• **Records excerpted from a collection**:
Start of Block

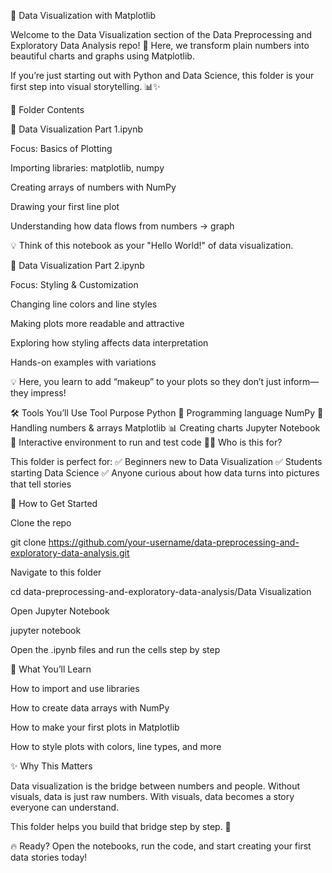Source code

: 🎨 Data Visualization with Matplotlib

Welcome to the Data Visualization section of the Data Preprocessing and Exploratory Data Analysis repo! 🚀
Here, we transform plain numbers into beautiful charts and graphs using Matplotlib.

If you’re just starting out with Python and Data Science, this folder is your first step into visual storytelling. 📊✨

📂 Folder Contents

📘 Data Visualization Part 1.ipynb

Focus: Basics of Plotting

Importing libraries: matplotlib, numpy

Creating arrays of numbers with NumPy

Drawing your first line plot

Understanding how data flows from numbers → graph

💡 Think of this notebook as your "Hello World!" of data visualization.

📘 Data Visualization Part 2.ipynb

Focus: Styling & Customization

Changing line colors and line styles

Making plots more readable and attractive

Exploring how styling affects data interpretation

Hands-on examples with variations

💡 Here, you learn to add “makeup” to your plots so they don’t just inform—they impress!

🛠️ Tools You’ll Use
Tool	Purpose
Python 🐍	Programming language
NumPy 🔢	Handling numbers & arrays
Matplotlib 📊	Creating charts
Jupyter Notebook 📓	Interactive environment to run and test code
👩‍🎓 Who is this for?

This folder is perfect for:
✅ Beginners new to Data Visualization
✅ Students starting Data Science
✅ Anyone curious about how data turns into pictures that tell stories

🚀 How to Get Started

Clone the repo

git clone https://github.com/your-username/data-preprocessing-and-exploratory-data-analysis.git


Navigate to this folder

cd data-preprocessing-and-exploratory-data-analysis/Data Visualization


Open Jupyter Notebook

jupyter notebook


Open the .ipynb files and run the cells step by step

🌟 What You’ll Learn

How to import and use libraries

How to create data arrays with NumPy

How to make your first plots in Matplotlib

How to style plots with colors, line types, and more



✨ Why This Matters

Data visualization is the bridge between numbers and people.
Without visuals, data is just raw numbers. With visuals, data becomes a story everyone can understand.

This folder helps you build that bridge step by step. 🌉

🔥 Ready? Open the notebooks, run the code, and start creating your first data stories today!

End of Block

• **Task to complete**:
In the entries above, the lines between the one holding "Navigate to this folder" and the one holding "How to create data arrays with NumPy", inclusive, are to be printed exactly as written, and those alone.

• **Reply**:
Navigate to this folder

cd data-preprocessing-and-exploratory-data-analysis/Data Visualization


Open Jupyter Notebook

jupyter notebook


Open the .ipynb files and run the cells step by step

🌟 What You’ll Learn

How to import and use libraries

How to create data arrays with NumPy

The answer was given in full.